Task: Where a line below contains "sést", count it. Reply with the total only.

»»

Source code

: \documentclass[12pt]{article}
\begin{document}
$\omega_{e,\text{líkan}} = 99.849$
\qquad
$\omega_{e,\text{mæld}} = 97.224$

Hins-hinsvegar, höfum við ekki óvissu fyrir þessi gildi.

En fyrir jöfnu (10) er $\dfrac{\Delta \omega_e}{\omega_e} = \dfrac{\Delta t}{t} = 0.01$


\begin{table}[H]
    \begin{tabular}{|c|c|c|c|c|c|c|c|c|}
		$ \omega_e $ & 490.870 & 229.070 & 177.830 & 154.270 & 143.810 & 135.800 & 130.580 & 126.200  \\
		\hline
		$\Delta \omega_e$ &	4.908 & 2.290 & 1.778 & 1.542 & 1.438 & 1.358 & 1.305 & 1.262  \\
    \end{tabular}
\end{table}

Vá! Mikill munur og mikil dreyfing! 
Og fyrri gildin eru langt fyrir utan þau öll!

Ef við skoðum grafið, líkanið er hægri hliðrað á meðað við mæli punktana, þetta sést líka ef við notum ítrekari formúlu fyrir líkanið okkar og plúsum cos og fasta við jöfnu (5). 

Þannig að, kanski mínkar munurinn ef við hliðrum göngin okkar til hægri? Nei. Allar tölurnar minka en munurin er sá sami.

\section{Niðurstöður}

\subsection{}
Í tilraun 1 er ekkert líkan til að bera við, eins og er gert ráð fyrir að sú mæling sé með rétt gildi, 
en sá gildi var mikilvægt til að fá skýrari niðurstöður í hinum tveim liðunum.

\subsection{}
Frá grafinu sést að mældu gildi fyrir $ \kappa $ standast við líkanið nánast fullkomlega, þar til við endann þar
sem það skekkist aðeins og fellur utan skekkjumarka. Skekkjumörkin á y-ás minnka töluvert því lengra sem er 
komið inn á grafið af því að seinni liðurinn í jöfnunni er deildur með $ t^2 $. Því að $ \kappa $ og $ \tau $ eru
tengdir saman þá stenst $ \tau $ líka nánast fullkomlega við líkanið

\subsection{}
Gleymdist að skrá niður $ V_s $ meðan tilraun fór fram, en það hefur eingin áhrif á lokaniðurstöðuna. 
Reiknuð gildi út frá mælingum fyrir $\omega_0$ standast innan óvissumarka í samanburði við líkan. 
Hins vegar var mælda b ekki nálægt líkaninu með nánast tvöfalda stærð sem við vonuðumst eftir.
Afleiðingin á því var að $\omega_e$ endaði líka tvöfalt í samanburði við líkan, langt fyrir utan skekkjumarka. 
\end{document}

««

Solution to the exercise: 2